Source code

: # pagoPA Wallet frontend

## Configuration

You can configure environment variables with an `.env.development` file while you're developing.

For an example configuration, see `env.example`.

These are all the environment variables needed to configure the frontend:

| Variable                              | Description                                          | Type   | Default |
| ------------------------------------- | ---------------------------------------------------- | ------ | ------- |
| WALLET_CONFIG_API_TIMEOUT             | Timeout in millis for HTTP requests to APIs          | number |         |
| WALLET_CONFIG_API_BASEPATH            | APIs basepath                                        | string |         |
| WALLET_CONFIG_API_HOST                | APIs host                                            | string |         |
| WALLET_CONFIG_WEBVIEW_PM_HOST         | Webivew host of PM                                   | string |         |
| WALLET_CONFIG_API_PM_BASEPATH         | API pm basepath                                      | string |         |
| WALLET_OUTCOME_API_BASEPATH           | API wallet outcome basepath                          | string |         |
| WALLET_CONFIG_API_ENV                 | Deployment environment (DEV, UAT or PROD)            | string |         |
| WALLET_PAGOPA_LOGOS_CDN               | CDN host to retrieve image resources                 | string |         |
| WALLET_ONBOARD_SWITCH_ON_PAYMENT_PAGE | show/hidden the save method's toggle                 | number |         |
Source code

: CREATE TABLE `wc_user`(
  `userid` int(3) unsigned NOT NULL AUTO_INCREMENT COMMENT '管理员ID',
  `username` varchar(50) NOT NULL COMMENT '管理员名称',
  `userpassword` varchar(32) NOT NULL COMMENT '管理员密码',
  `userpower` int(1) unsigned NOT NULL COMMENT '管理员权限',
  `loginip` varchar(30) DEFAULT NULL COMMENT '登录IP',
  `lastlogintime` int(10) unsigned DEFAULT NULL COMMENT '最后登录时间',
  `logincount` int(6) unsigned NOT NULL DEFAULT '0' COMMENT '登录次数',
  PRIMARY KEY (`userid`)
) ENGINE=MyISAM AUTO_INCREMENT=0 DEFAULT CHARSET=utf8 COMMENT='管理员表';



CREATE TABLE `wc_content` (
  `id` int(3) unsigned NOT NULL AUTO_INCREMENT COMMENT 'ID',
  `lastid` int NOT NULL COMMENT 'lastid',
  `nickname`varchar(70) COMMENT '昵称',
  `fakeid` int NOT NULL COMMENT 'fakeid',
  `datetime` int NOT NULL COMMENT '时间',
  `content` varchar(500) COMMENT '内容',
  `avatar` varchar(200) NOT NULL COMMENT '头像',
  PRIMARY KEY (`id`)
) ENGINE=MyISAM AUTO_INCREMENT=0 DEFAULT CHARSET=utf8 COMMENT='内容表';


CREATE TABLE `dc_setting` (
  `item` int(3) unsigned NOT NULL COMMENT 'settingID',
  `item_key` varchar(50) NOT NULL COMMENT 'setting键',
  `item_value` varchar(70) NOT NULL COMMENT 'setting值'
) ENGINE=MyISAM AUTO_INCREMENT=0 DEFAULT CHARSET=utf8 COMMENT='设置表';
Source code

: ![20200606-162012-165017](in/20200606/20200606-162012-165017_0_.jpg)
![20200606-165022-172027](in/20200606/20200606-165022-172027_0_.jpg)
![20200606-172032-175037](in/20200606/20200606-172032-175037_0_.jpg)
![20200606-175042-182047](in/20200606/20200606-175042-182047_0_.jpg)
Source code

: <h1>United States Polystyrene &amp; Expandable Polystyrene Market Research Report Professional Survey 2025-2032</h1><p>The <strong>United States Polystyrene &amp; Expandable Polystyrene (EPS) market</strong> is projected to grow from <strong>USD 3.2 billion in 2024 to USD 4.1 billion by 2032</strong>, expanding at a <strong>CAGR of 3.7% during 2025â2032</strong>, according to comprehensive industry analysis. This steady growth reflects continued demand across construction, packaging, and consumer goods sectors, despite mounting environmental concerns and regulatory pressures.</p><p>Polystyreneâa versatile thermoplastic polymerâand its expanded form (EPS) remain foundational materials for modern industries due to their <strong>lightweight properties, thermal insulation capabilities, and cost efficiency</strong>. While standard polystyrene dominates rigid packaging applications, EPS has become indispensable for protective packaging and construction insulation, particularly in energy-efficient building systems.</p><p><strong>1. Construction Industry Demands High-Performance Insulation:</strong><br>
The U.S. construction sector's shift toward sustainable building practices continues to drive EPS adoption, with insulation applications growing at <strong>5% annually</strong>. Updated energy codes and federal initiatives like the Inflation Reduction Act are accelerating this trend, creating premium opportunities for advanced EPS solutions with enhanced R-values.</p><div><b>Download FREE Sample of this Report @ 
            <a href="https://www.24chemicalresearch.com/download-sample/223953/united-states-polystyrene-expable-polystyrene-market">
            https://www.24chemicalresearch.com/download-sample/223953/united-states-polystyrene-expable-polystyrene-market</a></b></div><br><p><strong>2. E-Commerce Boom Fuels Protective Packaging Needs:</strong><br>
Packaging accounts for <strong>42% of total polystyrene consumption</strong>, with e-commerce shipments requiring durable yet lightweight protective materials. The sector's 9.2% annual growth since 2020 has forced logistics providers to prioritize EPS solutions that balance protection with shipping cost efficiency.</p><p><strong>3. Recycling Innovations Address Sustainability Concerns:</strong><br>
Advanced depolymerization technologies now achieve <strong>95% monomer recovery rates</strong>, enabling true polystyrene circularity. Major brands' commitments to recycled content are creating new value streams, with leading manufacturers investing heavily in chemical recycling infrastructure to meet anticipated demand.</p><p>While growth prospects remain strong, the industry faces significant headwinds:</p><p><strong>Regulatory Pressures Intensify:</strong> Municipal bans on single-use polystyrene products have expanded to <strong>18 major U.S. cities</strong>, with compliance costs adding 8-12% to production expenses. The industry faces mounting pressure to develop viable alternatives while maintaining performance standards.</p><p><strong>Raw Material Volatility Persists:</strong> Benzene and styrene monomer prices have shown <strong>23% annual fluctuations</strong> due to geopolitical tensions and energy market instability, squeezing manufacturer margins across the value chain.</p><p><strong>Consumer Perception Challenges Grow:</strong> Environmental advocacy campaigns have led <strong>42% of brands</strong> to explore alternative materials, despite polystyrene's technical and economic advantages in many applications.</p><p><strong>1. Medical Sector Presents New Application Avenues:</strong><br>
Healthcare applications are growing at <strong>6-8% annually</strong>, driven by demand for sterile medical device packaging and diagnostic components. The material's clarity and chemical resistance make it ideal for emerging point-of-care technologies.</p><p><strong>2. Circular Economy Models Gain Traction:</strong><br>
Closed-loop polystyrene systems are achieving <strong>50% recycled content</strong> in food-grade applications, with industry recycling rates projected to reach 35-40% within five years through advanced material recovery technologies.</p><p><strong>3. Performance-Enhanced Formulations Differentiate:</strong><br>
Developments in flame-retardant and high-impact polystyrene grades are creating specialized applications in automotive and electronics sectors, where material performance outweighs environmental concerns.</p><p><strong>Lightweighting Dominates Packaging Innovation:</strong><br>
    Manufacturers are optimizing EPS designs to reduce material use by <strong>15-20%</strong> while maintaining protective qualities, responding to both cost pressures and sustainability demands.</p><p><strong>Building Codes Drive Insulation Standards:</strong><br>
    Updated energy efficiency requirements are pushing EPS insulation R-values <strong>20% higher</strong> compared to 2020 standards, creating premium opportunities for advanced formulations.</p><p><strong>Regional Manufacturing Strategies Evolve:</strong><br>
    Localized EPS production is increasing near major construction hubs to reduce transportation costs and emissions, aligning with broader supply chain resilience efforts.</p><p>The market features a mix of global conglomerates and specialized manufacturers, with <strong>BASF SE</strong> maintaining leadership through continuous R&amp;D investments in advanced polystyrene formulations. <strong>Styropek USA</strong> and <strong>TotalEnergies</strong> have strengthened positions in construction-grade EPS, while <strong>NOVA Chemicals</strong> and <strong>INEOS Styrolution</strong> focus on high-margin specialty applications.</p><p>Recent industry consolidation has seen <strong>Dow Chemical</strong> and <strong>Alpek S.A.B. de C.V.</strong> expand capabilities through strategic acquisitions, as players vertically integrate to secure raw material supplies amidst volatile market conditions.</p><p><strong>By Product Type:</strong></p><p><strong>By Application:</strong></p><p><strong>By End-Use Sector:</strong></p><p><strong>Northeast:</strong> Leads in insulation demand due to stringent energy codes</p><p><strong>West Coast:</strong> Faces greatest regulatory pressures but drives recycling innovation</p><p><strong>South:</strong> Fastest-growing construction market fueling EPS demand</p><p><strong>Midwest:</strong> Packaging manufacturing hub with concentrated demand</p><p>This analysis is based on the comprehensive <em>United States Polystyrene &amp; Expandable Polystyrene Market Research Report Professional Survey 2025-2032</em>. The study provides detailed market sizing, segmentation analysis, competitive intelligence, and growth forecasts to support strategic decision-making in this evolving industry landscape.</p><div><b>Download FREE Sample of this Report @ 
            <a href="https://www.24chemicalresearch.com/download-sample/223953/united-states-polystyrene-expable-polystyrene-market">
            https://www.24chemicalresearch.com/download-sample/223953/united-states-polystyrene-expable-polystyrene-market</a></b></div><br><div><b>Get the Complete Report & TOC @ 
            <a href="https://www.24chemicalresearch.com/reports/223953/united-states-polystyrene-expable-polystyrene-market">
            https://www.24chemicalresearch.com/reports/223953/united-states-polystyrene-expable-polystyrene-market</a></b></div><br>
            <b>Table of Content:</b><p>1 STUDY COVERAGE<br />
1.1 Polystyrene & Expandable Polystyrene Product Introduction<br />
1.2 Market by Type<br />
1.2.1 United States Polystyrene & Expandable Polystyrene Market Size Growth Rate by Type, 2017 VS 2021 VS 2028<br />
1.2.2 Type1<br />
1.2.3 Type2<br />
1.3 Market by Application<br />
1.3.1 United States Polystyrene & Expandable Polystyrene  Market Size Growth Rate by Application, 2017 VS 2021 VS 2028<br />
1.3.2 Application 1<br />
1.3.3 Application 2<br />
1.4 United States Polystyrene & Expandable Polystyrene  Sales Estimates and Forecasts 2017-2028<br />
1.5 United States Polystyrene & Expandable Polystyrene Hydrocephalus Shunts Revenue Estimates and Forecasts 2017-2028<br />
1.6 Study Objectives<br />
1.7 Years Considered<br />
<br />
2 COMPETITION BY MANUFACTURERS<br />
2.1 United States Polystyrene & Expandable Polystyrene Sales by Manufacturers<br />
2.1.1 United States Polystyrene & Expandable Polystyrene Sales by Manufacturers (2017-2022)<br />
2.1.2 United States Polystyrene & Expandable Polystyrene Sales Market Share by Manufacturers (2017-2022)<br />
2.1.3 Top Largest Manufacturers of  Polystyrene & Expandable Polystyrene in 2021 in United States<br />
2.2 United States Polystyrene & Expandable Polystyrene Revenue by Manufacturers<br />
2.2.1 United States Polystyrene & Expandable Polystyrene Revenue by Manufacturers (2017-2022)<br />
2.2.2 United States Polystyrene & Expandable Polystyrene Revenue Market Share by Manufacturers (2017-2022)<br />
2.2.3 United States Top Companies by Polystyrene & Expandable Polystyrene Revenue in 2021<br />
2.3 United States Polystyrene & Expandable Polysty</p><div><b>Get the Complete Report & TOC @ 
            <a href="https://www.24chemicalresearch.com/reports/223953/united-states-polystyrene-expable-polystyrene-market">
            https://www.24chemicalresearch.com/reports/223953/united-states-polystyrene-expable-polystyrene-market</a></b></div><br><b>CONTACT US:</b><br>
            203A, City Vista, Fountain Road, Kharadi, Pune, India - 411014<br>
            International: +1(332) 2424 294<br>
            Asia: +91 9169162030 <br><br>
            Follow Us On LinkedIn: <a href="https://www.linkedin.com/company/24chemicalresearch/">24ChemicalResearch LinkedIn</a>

WHAT TO DO ▸ Out of the entries above, write out only the lines between the line holding "DEFAULT CHARSET=utf8 COMMENT='设置表';" and the line holding "Demands High-Performance Insulation:</strong><br>", inclusive, each exactly as given.

EXERCISE OUTPUT ▸
) ENGINE=MyISAM AUTO_INCREMENT=0 DEFAULT CHARSET=utf8 COMMENT='设置表';
Source code

: ![20200606-162012-165017](in/20200606/20200606-162012-165017_0_.jpg)
![20200606-165022-172027](in/20200606/20200606-165022-172027_0_.jpg)
![20200606-172032-175037](in/20200606/20200606-172032-175037_0_.jpg)
![20200606-175042-182047](in/20200606/20200606-175042-182047_0_.jpg)
Source code

: <h1>United States Polystyrene &amp; Expandable Polystyrene Market Research Report Professional Survey 2025-2032</h1><p>The <strong>United States Polystyrene &amp; Expandable Polystyrene (EPS) market</strong> is projected to grow from <strong>USD 3.2 billion in 2024 to USD 4.1 billion by 2032</strong>, expanding at a <strong>CAGR of 3.7% during 2025â2032</strong>, according to comprehensive industry analysis. This steady growth reflects continued demand across construction, packaging, and consumer goods sectors, despite mounting environmental concerns and regulatory pressures.</p><p>Polystyreneâa versatile thermoplastic polymerâand its expanded form (EPS) remain foundational materials for modern industries due to their <strong>lightweight properties, thermal insulation capabilities, and cost efficiency</strong>. While standard polystyrene dominates rigid packaging applications, EPS has become indispensable for protective packaging and construction insulation, particularly in energy-efficient building systems.</p><p><strong>1. Construction Industry Demands High-Performance Insulation:</strong><br>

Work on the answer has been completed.